REQUIRED WORK.
For every line in the data below, check for the word "well", then state how many lines have it. Answer with the number only.

BEGIN RECORDS SHOWN

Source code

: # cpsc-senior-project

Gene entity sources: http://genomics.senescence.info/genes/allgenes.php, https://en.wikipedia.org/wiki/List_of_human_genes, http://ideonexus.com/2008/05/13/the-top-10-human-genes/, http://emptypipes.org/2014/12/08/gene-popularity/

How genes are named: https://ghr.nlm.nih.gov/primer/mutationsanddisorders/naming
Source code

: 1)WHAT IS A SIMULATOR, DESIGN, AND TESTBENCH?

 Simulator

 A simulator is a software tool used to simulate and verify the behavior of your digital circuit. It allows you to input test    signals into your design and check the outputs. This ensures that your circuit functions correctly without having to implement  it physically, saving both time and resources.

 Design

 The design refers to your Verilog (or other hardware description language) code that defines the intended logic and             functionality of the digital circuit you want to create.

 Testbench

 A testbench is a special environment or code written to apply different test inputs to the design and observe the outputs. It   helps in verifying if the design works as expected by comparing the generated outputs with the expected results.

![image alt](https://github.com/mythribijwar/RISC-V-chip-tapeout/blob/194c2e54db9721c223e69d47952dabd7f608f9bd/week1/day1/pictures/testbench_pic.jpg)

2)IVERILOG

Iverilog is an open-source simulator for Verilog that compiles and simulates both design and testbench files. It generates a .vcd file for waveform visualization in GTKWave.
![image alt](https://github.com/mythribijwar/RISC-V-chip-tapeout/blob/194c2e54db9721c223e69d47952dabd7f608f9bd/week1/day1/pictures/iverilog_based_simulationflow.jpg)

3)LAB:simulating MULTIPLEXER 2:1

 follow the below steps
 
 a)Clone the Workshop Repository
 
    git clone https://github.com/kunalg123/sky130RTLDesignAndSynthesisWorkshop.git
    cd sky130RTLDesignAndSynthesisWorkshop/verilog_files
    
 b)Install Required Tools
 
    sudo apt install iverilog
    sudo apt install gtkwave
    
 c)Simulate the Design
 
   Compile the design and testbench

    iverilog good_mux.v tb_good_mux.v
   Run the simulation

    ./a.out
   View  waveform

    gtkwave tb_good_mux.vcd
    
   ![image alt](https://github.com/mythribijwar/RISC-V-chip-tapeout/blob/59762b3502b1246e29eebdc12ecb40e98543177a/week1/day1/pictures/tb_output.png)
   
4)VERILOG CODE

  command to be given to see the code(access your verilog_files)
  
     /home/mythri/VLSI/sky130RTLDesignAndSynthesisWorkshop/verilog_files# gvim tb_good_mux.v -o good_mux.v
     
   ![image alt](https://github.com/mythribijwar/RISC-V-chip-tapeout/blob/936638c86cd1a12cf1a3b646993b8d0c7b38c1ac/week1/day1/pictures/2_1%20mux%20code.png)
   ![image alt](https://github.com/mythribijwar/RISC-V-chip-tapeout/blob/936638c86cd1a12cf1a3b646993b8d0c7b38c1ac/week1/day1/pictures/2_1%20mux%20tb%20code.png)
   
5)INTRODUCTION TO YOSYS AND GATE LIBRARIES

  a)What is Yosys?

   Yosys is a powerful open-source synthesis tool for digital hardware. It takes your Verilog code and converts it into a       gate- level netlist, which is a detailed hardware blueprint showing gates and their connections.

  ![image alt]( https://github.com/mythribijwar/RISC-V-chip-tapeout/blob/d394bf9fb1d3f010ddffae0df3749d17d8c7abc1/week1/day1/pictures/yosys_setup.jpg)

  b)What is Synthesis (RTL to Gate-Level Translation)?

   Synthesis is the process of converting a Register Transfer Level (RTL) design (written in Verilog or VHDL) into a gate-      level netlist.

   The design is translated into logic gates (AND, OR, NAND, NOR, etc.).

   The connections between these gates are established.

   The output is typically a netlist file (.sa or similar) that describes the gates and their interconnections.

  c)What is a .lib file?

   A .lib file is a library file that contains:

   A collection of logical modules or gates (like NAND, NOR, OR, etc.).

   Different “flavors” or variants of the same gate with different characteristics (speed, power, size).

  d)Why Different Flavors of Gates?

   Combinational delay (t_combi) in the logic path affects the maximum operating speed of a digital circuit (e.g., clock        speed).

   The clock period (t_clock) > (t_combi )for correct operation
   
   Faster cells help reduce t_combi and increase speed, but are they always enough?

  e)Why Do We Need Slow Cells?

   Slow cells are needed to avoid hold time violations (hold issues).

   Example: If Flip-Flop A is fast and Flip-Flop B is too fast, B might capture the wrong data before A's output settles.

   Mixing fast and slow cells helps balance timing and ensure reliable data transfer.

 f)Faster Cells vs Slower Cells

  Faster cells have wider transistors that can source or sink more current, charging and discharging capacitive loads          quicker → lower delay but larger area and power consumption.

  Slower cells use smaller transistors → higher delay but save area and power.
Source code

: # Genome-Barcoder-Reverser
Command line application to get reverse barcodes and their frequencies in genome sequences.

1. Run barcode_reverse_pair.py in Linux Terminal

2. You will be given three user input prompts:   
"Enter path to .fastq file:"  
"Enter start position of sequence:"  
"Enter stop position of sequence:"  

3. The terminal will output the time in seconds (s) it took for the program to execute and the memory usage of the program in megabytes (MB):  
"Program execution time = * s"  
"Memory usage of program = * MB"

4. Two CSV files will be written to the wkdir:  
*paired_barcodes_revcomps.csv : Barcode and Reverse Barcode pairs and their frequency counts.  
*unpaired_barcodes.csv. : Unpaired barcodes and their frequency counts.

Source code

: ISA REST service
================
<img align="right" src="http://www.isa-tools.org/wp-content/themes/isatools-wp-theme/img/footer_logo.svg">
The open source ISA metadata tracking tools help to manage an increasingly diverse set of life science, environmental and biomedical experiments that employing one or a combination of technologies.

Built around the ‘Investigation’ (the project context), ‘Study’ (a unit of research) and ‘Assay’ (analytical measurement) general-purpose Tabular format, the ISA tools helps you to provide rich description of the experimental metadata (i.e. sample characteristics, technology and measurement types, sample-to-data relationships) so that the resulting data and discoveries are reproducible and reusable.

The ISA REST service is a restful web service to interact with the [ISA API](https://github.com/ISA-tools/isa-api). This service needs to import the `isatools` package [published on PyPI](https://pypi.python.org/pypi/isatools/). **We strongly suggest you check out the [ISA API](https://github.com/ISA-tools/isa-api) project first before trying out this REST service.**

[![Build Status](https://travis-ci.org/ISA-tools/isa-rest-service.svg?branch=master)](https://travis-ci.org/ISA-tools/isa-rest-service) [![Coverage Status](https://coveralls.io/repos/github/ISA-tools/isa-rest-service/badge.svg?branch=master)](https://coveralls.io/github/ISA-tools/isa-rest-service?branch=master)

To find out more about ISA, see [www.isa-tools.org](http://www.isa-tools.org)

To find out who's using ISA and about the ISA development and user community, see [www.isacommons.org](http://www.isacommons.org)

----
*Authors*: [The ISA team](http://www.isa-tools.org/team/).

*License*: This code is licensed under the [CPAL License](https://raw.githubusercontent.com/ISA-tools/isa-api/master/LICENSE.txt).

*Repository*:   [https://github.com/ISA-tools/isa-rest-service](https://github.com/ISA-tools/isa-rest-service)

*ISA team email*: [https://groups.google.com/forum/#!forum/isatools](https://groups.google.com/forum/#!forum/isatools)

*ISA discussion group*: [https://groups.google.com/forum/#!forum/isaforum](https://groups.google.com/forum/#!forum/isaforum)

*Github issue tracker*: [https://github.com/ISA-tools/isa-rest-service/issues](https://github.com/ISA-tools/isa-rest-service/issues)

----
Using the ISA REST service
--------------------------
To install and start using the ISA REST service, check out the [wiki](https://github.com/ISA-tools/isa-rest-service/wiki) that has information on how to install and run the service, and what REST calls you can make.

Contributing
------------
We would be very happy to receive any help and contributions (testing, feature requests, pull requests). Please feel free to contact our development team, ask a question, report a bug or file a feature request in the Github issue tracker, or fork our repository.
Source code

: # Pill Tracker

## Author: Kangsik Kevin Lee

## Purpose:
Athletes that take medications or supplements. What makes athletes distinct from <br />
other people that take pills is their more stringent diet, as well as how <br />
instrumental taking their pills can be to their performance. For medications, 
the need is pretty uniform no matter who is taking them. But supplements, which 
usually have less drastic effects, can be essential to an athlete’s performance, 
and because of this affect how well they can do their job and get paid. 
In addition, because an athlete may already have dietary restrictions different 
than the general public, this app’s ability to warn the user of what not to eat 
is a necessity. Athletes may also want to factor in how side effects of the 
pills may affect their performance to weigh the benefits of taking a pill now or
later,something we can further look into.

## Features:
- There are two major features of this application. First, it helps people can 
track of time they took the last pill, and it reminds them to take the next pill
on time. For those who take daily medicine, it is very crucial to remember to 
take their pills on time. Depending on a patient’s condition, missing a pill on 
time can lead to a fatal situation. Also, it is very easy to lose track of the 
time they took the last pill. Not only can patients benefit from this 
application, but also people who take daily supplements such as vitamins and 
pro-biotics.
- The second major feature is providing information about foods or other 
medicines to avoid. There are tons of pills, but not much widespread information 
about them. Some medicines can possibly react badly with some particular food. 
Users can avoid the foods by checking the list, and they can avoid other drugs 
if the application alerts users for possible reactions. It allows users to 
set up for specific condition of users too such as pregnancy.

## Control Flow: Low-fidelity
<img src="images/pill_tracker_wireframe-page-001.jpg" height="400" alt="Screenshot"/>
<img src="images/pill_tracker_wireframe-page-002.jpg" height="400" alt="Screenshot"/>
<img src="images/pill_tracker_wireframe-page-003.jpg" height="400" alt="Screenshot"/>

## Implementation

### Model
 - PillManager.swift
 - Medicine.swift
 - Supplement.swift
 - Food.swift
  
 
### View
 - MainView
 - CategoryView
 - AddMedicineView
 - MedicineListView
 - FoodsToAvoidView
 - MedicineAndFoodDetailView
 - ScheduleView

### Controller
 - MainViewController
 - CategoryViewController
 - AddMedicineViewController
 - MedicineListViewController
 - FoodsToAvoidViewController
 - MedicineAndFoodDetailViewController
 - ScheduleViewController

END RECORDS SHOWN

RESULT OF THIS EXERCISE.
2